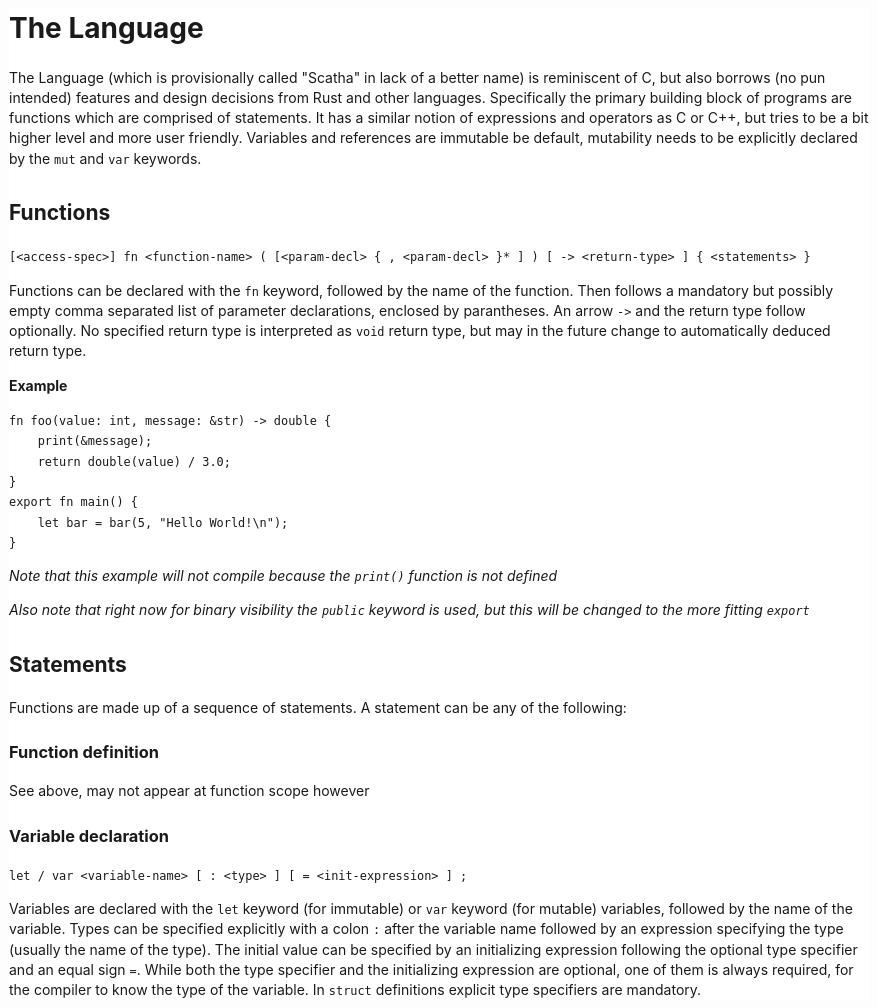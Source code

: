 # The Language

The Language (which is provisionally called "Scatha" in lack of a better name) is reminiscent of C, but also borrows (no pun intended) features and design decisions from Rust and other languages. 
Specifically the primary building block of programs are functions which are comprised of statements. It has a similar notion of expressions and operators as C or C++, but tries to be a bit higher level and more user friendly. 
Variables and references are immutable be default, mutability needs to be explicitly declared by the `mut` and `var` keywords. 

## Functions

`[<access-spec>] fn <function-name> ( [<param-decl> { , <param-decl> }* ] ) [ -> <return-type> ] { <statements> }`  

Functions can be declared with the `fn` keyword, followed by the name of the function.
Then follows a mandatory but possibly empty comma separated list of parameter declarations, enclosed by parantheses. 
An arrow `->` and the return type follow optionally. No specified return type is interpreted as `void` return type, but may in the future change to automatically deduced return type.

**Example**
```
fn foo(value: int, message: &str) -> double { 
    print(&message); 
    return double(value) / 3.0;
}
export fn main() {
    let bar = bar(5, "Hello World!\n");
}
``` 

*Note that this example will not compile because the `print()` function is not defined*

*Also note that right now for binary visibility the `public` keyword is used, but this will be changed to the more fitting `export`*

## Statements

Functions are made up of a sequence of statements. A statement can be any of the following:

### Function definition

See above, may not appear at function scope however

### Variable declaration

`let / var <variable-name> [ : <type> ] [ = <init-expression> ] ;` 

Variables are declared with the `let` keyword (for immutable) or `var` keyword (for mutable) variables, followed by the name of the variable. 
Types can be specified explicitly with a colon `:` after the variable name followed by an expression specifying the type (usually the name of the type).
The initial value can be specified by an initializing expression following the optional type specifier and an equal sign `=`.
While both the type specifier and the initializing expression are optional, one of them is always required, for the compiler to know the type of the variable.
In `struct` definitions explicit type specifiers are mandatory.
★ ★ ★ ★ ★
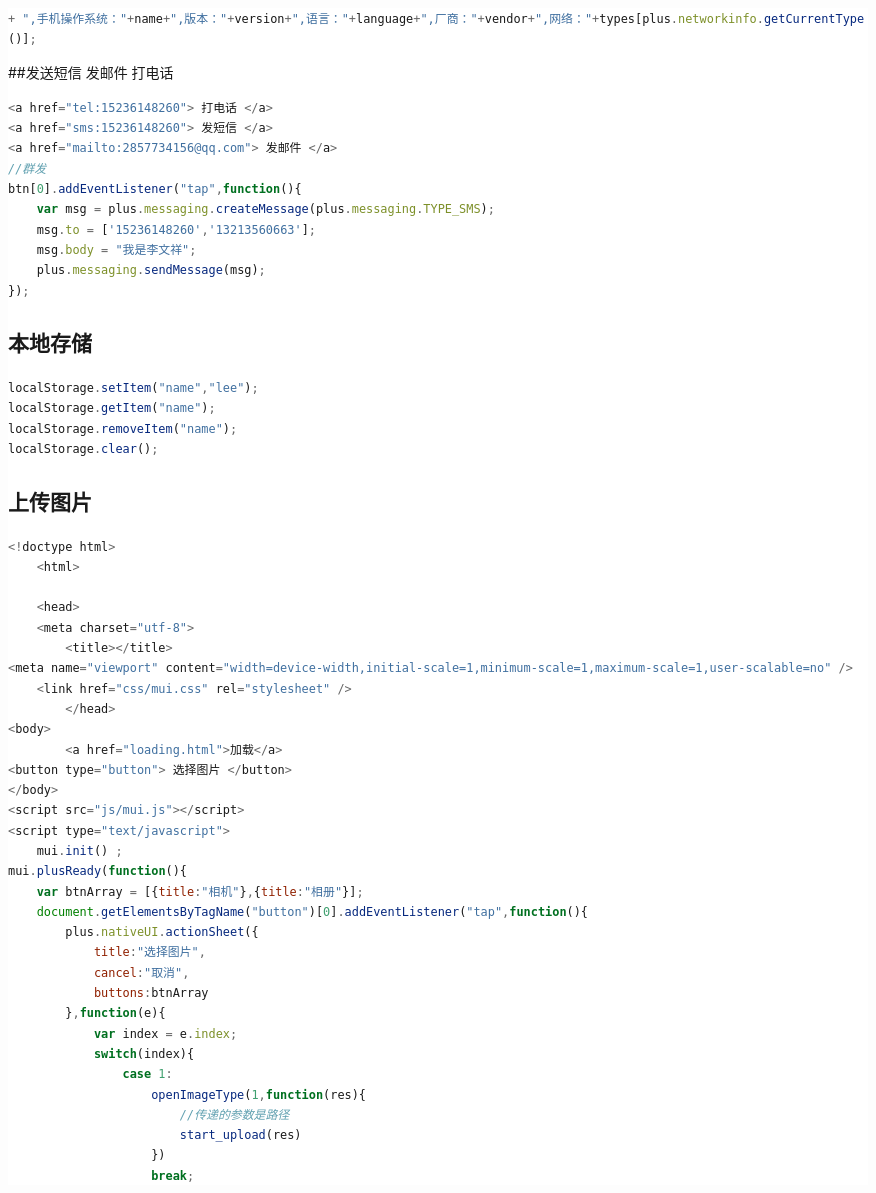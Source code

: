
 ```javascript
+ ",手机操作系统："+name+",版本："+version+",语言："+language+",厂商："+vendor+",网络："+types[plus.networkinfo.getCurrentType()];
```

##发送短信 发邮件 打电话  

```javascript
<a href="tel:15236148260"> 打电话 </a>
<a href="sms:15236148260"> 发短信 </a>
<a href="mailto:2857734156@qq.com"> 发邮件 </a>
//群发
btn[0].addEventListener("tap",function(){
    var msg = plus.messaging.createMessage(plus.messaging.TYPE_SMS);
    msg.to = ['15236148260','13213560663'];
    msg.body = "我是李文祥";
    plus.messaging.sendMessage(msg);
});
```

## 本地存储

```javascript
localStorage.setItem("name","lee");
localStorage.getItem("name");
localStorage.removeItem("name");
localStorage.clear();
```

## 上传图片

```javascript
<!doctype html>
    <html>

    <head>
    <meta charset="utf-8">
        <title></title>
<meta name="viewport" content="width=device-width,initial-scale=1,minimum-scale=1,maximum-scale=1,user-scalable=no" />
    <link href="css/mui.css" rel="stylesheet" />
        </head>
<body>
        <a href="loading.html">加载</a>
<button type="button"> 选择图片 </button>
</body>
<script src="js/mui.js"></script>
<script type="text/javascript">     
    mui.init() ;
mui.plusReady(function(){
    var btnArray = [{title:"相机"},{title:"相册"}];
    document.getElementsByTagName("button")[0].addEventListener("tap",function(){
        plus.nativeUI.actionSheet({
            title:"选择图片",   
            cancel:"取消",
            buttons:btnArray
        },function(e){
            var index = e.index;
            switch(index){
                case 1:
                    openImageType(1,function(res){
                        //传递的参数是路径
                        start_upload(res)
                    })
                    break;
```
★ ★ ★ ★ ★
TASK TO CARRY OUT
Output the lines of the records above exactly as they appear, from the line containing "## Statements" through the line containing "While both the".

ANSWER SECTION
## Statements

Functions are made up of a sequence of statements. A statement can be any of the following:

### Function definition

See above, may not appear at function scope however

### Variable declaration

`let / var <variable-name> [ : <type> ] [ = <init-expression> ] ;` 

Variables are declared with the `let` keyword (for immutable) or `var` keyword (for mutable) variables, followed by the name of the variable. 
Types can be specified explicitly with a colon `:` after the variable name followed by an expression specifying the type (usually the name of the type).
The initial value can be specified by an initializing expression following the optional type specifier and an equal sign `=`.
While both the type specifier and the initializing expression are optional, one of them is always required, for the compiler to know the type of the variable.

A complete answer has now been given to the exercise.